In the data that follows, find each line containing "hearing" and copy it.

━━━━━ DATA PROVIDED

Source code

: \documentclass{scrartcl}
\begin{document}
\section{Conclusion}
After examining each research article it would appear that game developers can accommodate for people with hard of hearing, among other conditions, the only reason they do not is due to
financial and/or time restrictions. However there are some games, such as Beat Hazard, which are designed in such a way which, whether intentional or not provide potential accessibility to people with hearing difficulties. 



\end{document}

━━━━━━━━━━

YOUR SOLUTION »
After examining each research article it would appear that game developers can accommodate for people with hard of hearing, among other conditions, the only reason they do not is due to
financial and/or time restrictions. However there are some games, such as Beat Hazard, which are designed in such a way which, whether intentional or not provide potential accessibility to people with hearing difficulties. 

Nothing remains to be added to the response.